Pol Cruchten, fort de la réussite de son approche formelle radicale pour son dernier documentaire Never die young, a eu recours aux mêmes techniques – et c’est ce qui l’a sauvé. Parce que Svetlana Alexievitch a donné son accord pour l’adaptation de son livre après avoir vu ce film. Et surtout parce que c’était probablement la seule manière, ou du moins la plus juste et la plus digne, pour illustrer l’indicible et pour montrer l’invisible. La supplication est constitué de lectures monocordes, très calmes, par plusieurs voix d’acteurs et d’actrices, des monologues recueillis par Svetlana Alexievitch. Ce sont les textes tels quels, sélectionnés et coupés pour leur donner une plus grande pertinence, plus de tenue. Sur ces textes, qui vous nouent la gorge rien qu’en les écoutant, Pol Cruchten a monté des images toutes tournées dans la région de Tchernobyl. Des images documentaires de maisons abandonnées depuis trente ans, avec des poupées, des meubles ou des vêtements qui traînent, de la nature qui reprend le dessus, de la ville fantôme de Pripyat, la plus proche, et de son parc d’attraction qui devait ouvrir quelques jours après la catastrophe et où des bus entiers de « touristes nucléaires » viennent aujourd’hui jouer à se faire peur. Et il y a toujours la centrale en arrière-fond, son sarcophage et la nouvelle arche de sécurité toute récente, comme un spectre. En contre-point à cet aspect documentaire, Pol Cruchten filme des acteurs et des gens de la région qui déambulent dans ce décor incroyable, muets et dignes tableaux vivants qui donnent corps aux récits, avec parfois des excursions vers le surréalisme (la pluie à l’intérieur). Une araignée sur un néon qui ne s’allume pas, de longs travellings dans des bâtiments kafkaïens pour illustrer l’inertie du système communiste dans la gestion de la crise, une jeune femme perdue dans les champs en fleurs... Tout ici est symbolique.

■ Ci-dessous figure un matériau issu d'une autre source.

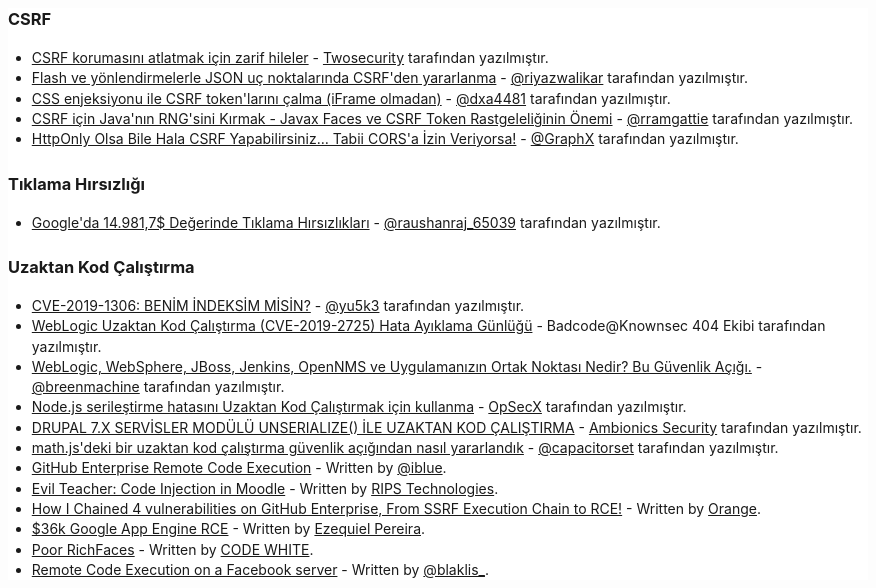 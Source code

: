 <a name="tricks-csrf"></a>
### CSRF

- [CSRF korumasını atlatmak için zarif hileler](https://zhuanlan.zhihu.com/p/32716181) - [Twosecurity](https://twosecurity.io/) tarafından yazılmıştır.
- [Flash ve yönlendirmelerle JSON uç noktalarında CSRF'den yararlanma](https://blog.appsecco.com/exploiting-csrf-on-json-endpoints-with-flash-and-redirects-681d4ad6b31b) - [@riyazwalikar](https://blog.appsecco.com/@riyazwalikar) tarafından yazılmıştır.
- [CSS enjeksiyonu ile CSRF token'larını çalma (iFrame olmadan)](https://github.com/dxa4481/cssInjection) - [@dxa4481](https://github.com/dxa4481) tarafından yazılmıştır.
- [CSRF için Java'nın RNG'sini Kırmak - Javax Faces ve CSRF Token Rastgeleliğinin Önemi](https://blog.securityevaluators.com/cracking-javas-rng-for-csrf-ea9cacd231d2) - [@rramgattie](https://blog.securityevaluators.com/@rramgattie) tarafından yazılmıştır.
- [HttpOnly Olsa Bile Hala CSRF Yapabilirsiniz… Tabii CORS'a İzin Veriyorsa!](https://medium.com/@_graphx/if-httponly-you-could-still-csrf-of-cors-you-can-5d7ee2c7443) - [@GraphX](https://twitter.com/GraphX) tarafından yazılmıştır.

<a name="tricks-clickjacking"></a>
### Tıklama Hırsızlığı

- [Google'da 14.981,7$ Değerinde Tıklama Hırsızlıkları](https://medium.com/@raushanraj_65039/google-clickjacking-6a04132b918a) - [@raushanraj_65039](https://medium.com/@raushanraj_65039) tarafından yazılmıştır.

<a name="tricks-rce"></a>
### Uzaktan Kod Çalıştırma

- [CVE-2019-1306: BENİM İNDEKSİM MİSİN?](https://www.thezdi.com/blog/2019/10/23/cve-2019-1306-are-you-my-index) - [@yu5k3](https://twitter.com/yu5k3) tarafından yazılmıştır.
- [WebLogic Uzaktan Kod Çalıştırma (CVE-2019-2725) Hata Ayıklama Günlüğü](https://paper.seebug.org/910/) - Badcode@Knownsec 404 Ekibi tarafından yazılmıştır.
- [WebLogic, WebSphere, JBoss, Jenkins, OpenNMS ve Uygulamanızın Ortak Noktası Nedir? Bu Güvenlik Açığı.](https://foxglovesecurity.com/2015/11/06/what-do-weblogic-websphere-jboss-jenkins-opennms-and-your-application-have-in-common-this-vulnerability/) - [@breenmachine](https://twitter.com/@breenmachine) tarafından yazılmıştır.
- [Node.js serileştirme hatasını Uzaktan Kod Çalıştırmak için kullanma](https://opsecx.com/index.php/2017/02/08/exploiting-node-js-deserialization-bug-for-remote-code-execution/) - [OpSecX](https://opsecx.com/index.php/author/ajinabraham/) tarafından yazılmıştır.
- [DRUPAL 7.X SERVİSLER MODÜLÜ UNSERIALIZE() İLE UZAKTAN KOD ÇALIŞTIRMA](https://www.ambionics.io/blog/drupal-services-module-rce) - [Ambionics Security](https://www.ambionics.io/) tarafından yazılmıştır.
- [math.js'deki bir uzaktan kod çalıştırma güvenlik açığından nasıl yararlandık](https://capacitorset.github.io/mathjs/) - [@capacitorset](https://github.com/capacitorset) tarafından yazılmıştır.
- [GitHub Enterprise Remote Code Execution](http://exablue.de/blog/2017-03-15-github-enterprise-remote-code-execution.html) - Written by [@iblue](https://github.com/iblue).
- [Evil Teacher: Code Injection in Moodle](https://blog.ripstech.com/2018/moodle-remote-code-execution/) - Written by [RIPS Technologies](https://www.ripstech.com/).
- [How I Chained 4 vulnerabilities on GitHub Enterprise, From SSRF Execution Chain to RCE!](http://blog.orange.tw/2017/07/how-i-chained-4-vulnerabilities-on.html) - Written by [Orange](http://blog.orange.tw/).
- [$36k Google App Engine RCE](https://sites.google.com/site/testsitehacking/-36k-google-app-engine-rce) - Written by [Ezequiel Pereira](https://sites.google.com/site/testsitehacking/).
- [Poor RichFaces](https://codewhitesec.blogspot.com/2018/05/poor-richfaces.html) - Written by [CODE WHITE](https://www.code-white.com/).
- [Remote Code Execution on a Facebook server](https://blog.scrt.ch/2018/08/24/remote-code-execution-on-a-facebook-server/) - Written by [@blaklis_](https://twitter.com/blaklis_).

La supplication est un très beau film et un film important. Son tournage en Ukraine fut difficile à cause de la guerre, mais Pol Cruchten s’est acharné. Il a eu raison, il s’agit de la plus grande réussite de son œuvre jusqu’à présent. Pour le trentième anniversaire de l’accident nucléaire, il vient nous rappeler l’ampleur du drame – et illustrer que le pire ennemi de l’homme est l’ignorance.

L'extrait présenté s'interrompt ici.